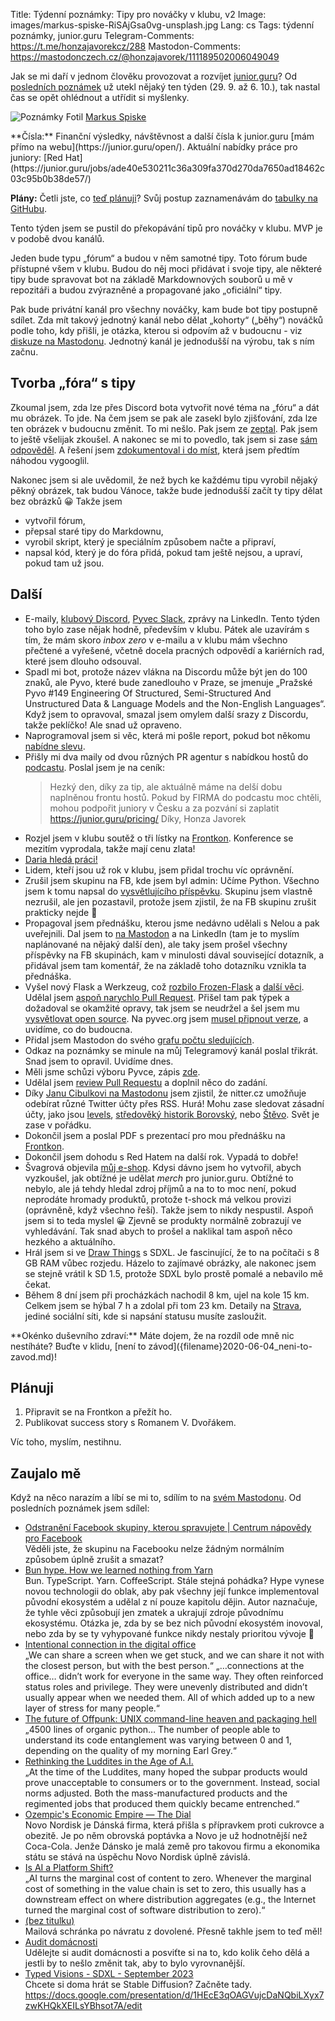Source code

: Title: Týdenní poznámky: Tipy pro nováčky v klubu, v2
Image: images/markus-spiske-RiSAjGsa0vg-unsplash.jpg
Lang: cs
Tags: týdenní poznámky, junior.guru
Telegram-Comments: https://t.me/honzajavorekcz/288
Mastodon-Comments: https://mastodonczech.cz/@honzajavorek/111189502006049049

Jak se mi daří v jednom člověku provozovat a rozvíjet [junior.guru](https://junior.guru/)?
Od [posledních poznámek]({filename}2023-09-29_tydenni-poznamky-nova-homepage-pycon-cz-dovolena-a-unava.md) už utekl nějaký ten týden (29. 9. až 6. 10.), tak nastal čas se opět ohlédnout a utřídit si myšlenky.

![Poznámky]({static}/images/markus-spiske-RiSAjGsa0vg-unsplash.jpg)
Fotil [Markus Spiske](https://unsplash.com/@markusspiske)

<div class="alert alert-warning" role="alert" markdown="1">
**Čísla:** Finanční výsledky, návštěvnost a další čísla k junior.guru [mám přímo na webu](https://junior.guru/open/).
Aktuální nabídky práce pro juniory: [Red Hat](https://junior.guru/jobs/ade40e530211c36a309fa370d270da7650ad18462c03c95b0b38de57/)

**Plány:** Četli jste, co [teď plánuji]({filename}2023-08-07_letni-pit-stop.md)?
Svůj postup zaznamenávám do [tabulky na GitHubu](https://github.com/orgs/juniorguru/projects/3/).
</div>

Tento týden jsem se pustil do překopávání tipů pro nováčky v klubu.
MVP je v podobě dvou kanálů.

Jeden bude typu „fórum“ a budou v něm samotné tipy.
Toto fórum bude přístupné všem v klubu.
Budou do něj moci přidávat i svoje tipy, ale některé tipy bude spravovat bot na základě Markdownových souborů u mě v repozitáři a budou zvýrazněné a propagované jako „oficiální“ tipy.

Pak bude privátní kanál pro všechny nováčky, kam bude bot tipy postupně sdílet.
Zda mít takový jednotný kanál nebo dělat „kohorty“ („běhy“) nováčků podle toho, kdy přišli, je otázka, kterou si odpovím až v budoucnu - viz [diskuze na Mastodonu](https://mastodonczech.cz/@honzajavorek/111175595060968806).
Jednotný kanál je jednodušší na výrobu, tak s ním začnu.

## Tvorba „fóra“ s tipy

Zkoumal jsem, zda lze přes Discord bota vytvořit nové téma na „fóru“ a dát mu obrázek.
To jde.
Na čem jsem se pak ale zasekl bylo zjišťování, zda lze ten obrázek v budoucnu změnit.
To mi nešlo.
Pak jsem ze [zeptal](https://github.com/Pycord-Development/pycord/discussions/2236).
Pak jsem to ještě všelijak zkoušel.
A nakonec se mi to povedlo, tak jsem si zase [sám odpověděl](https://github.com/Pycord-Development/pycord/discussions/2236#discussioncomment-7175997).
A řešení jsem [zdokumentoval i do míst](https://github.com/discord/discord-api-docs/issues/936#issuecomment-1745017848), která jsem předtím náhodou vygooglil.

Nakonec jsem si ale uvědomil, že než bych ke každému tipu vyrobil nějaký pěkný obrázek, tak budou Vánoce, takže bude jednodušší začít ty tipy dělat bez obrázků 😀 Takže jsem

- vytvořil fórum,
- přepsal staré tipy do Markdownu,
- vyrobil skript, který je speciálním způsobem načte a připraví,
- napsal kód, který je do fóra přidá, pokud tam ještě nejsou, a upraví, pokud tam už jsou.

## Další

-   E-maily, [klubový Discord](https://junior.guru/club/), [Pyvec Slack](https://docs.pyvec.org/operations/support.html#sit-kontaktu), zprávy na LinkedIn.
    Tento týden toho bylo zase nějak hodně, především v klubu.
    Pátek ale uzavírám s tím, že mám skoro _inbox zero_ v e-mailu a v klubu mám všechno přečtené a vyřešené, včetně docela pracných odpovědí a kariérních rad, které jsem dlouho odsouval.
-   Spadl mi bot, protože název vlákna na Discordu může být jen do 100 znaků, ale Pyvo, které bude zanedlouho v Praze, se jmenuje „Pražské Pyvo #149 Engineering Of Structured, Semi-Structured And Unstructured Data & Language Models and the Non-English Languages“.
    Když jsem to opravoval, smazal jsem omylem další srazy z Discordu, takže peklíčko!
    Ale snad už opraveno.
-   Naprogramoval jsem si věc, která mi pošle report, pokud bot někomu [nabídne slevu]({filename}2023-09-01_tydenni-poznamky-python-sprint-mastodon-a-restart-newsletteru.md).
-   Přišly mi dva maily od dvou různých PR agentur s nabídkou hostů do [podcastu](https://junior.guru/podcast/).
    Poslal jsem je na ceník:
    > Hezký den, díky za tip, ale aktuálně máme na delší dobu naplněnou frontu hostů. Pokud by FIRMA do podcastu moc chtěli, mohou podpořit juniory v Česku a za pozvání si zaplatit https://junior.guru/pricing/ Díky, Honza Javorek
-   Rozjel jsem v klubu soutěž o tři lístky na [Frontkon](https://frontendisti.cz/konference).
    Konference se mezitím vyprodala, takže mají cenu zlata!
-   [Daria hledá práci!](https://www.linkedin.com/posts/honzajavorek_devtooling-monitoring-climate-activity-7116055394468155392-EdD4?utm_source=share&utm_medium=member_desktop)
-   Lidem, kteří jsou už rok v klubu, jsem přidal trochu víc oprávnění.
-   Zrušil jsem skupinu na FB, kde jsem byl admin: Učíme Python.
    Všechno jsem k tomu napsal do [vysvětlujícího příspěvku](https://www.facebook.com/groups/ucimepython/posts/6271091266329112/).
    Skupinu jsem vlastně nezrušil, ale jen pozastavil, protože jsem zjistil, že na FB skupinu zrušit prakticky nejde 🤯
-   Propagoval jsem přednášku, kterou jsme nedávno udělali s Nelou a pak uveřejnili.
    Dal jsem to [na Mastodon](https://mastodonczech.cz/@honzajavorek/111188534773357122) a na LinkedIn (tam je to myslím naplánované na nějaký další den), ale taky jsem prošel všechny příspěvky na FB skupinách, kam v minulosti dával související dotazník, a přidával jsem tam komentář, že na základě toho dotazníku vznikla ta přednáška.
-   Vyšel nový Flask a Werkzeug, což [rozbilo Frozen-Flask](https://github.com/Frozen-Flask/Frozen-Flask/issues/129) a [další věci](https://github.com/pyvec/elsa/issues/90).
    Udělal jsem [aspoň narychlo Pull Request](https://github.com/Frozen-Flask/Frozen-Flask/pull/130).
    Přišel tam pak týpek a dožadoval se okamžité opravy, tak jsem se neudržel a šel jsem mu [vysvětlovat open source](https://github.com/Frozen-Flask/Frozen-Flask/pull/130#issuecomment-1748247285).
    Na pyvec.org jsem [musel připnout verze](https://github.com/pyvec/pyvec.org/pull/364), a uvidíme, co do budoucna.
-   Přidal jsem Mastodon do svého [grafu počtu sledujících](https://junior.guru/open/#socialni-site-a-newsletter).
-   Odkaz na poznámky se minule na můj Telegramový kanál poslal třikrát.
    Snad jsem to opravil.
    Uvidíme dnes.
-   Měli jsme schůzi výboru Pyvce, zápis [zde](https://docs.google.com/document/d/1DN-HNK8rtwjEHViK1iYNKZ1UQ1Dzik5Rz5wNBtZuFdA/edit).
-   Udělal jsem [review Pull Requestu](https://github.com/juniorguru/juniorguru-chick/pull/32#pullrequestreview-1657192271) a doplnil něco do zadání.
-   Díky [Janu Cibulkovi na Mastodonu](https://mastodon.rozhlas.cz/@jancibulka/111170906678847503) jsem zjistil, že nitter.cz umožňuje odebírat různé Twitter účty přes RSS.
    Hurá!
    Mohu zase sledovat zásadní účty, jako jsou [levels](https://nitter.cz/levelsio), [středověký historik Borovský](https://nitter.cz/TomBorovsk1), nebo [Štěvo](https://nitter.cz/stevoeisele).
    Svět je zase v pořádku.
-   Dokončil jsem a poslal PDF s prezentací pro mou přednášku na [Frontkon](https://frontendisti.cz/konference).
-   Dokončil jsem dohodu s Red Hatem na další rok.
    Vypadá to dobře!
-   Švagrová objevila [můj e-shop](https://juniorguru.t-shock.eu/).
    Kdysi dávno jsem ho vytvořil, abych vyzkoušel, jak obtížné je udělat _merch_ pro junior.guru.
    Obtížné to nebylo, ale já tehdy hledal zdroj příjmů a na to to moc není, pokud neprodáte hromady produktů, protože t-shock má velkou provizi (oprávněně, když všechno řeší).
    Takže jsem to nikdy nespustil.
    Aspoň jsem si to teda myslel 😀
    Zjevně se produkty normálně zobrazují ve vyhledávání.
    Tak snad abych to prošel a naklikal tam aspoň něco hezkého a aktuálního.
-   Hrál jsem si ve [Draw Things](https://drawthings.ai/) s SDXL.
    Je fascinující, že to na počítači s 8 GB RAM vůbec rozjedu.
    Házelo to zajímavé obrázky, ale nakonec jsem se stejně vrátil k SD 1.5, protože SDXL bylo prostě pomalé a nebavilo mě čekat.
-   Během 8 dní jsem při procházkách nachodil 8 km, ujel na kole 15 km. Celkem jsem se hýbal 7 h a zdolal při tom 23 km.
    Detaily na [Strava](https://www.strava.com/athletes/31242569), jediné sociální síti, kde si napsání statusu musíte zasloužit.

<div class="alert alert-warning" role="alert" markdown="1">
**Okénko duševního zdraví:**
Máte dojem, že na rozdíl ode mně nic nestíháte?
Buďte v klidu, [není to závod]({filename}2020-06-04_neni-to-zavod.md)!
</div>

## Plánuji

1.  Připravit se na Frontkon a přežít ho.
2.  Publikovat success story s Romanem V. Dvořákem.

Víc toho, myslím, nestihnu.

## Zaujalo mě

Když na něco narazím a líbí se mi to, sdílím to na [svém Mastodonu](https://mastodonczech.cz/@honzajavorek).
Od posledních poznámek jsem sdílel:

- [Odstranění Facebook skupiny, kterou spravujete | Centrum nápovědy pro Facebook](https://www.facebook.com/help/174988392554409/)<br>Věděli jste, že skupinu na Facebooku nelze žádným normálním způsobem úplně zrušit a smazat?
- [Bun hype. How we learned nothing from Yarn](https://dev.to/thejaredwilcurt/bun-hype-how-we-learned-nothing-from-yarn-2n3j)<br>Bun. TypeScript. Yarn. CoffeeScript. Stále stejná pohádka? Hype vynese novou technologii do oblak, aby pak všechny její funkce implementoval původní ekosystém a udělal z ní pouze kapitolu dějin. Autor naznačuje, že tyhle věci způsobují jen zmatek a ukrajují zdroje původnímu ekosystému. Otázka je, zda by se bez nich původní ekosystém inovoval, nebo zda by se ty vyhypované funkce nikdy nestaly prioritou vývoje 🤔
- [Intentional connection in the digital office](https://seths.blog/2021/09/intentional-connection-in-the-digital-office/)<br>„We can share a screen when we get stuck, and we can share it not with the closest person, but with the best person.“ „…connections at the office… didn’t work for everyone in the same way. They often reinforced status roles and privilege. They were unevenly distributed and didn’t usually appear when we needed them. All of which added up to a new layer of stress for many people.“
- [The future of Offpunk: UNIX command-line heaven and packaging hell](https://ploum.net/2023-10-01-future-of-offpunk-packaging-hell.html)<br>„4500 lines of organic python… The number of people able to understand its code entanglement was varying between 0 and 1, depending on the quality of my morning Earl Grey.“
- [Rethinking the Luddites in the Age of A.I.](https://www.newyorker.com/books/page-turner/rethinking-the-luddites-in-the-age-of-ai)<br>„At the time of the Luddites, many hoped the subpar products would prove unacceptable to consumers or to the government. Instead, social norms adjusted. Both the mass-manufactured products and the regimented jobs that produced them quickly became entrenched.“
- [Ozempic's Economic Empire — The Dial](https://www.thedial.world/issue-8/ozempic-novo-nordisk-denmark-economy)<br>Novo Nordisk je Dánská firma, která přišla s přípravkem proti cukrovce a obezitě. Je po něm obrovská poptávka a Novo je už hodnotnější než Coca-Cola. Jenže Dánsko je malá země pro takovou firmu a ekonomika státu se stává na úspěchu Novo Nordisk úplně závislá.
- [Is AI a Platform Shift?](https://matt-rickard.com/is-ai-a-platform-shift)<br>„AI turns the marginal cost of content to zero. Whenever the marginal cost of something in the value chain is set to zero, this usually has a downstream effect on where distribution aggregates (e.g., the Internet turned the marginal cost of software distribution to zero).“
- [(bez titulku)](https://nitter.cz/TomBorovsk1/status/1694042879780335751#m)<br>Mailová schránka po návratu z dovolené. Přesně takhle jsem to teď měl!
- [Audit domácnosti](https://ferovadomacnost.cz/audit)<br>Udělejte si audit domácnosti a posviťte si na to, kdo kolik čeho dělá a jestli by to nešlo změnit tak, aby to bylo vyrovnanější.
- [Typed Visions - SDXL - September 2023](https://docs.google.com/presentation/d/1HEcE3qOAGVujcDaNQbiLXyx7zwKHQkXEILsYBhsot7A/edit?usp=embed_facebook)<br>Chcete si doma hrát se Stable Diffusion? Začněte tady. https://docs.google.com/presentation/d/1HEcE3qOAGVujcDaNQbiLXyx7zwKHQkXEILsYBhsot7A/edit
+===+
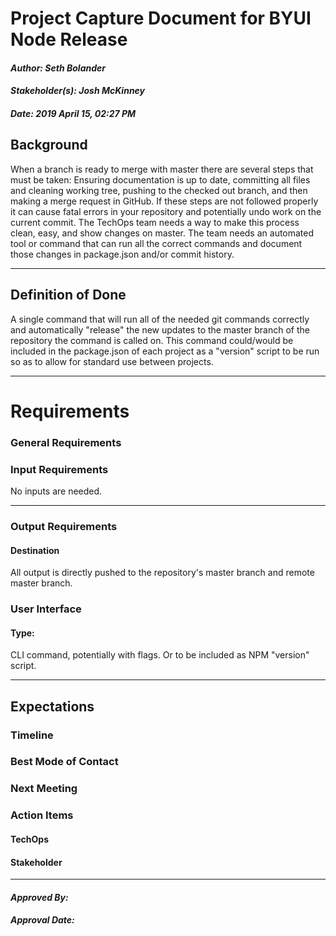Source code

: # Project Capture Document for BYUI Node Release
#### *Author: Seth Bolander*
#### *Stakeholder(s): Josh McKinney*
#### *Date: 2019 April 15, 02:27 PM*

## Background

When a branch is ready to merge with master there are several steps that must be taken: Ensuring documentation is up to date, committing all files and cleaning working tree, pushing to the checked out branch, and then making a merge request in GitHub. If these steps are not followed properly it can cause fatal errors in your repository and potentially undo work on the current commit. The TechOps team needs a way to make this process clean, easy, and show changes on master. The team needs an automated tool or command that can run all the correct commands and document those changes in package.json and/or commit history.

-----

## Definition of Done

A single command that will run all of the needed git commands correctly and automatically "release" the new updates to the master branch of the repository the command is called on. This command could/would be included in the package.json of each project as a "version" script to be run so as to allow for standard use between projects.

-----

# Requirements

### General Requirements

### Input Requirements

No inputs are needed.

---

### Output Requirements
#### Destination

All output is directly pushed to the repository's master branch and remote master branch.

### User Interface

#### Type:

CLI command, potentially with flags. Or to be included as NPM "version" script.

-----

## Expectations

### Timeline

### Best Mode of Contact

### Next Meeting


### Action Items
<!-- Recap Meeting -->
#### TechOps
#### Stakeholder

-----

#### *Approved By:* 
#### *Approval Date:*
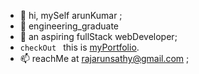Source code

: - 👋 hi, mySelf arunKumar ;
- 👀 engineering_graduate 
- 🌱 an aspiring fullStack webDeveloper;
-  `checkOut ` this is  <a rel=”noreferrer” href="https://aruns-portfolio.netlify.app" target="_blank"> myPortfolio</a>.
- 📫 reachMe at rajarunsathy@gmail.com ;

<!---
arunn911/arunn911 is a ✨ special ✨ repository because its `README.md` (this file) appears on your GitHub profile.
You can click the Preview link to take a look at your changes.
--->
+===+
* **Your assignment**
Copy word for word the stretch of entries above from the line that has "hostů do [podcastu](https://junior.guru/podcast/)." through the line that has "Dal jsem to", both ends included, and nothing outside it.

* **Response below**
-   Přišly mi dva maily od dvou různých PR agentur s nabídkou hostů do [podcastu](https://junior.guru/podcast/).
    Poslal jsem je na ceník:
    > Hezký den, díky za tip, ale aktuálně máme na delší dobu naplněnou frontu hostů. Pokud by FIRMA do podcastu moc chtěli, mohou podpořit juniory v Česku a za pozvání si zaplatit https://junior.guru/pricing/ Díky, Honza Javorek
-   Rozjel jsem v klubu soutěž o tři lístky na [Frontkon](https://frontendisti.cz/konference).
    Konference se mezitím vyprodala, takže mají cenu zlata!
-   [Daria hledá práci!](https://www.linkedin.com/posts/honzajavorek_devtooling-monitoring-climate-activity-7116055394468155392-EdD4?utm_source=share&utm_medium=member_desktop)
-   Lidem, kteří jsou už rok v klubu, jsem přidal trochu víc oprávnění.
-   Zrušil jsem skupinu na FB, kde jsem byl admin: Učíme Python.
    Všechno jsem k tomu napsal do [vysvětlujícího příspěvku](https://www.facebook.com/groups/ucimepython/posts/6271091266329112/).
    Skupinu jsem vlastně nezrušil, ale jen pozastavil, protože jsem zjistil, že na FB skupinu zrušit prakticky nejde 🤯
-   Propagoval jsem přednášku, kterou jsme nedávno udělali s Nelou a pak uveřejnili.
    Dal jsem to [na Mastodon](https://mastodonczech.cz/@honzajavorek/111188534773357122) a na LinkedIn (tam je to myslím naplánované na nějaký další den), ale taky jsem prošel všechny příspěvky na FB skupinách, kam v minulosti dával související dotazník, a přidával jsem tam komentář, že na základě toho dotazníku vznikla ta přednáška.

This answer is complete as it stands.